EXERCISE DETAILS: Omit the pictures, please, and give each record below again exactly.

[Source texts of formatted documents]
=== Begin Enclosure ===

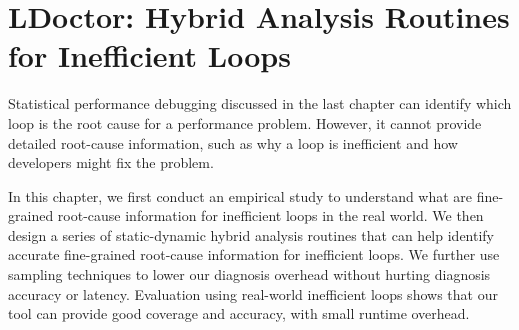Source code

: \chapter[LDoctor: Hybrid Analysis Routines for Inefficient Loops]{LDoctor: Hybrid Analysis Routines for Inefficient Loops}
\label{chap:ldoctor}

Statistical performance debugging discussed in the last chapter can 
identify which loop is the root cause for a performance problem. 
However, it cannot provide detailed root-cause information, 
such as why a loop is inefficient and how developers might fix the problem. 

In this chapter, we first conduct an empirical study to understand what are
fine-grained root-cause information for inefficient loops in the real world. 
We then design a series of static-dynamic hybrid analysis routines that can
help identify accurate fine-grained root-cause information for inefficient loops.
We further use sampling techniques to lower our diagnosis overhead without
hurting diagnosis accuracy or latency. Evaluation using real-world inefficient loops 
shows that our tool can provide good coverage and accuracy, 
with small runtime overhead.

=== End Enclosure ===

RESULT:
Source code

: \chapter[LDoctor: Hybrid Analysis Routines for Inefficient Loops]{LDoctor: Hybrid Analysis Routines for Inefficient Loops}
\label{chap:ldoctor}

Statistical performance debugging discussed in the last chapter can 
identify which loop is the root cause for a performance problem. 
However, it cannot provide detailed root-cause information, 
such as why a loop is inefficient and how developers might fix the problem. 

In this chapter, we first conduct an empirical study to understand what are
fine-grained root-cause information for inefficient loops in the real world. 
We then design a series of static-dynamic hybrid analysis routines that can
help identify accurate fine-grained root-cause information for inefficient loops.
We further use sampling techniques to lower our diagnosis overhead without
hurting diagnosis accuracy or latency. Evaluation using real-world inefficient loops 
shows that our tool can provide good coverage and accuracy, 
with small runtime overhead.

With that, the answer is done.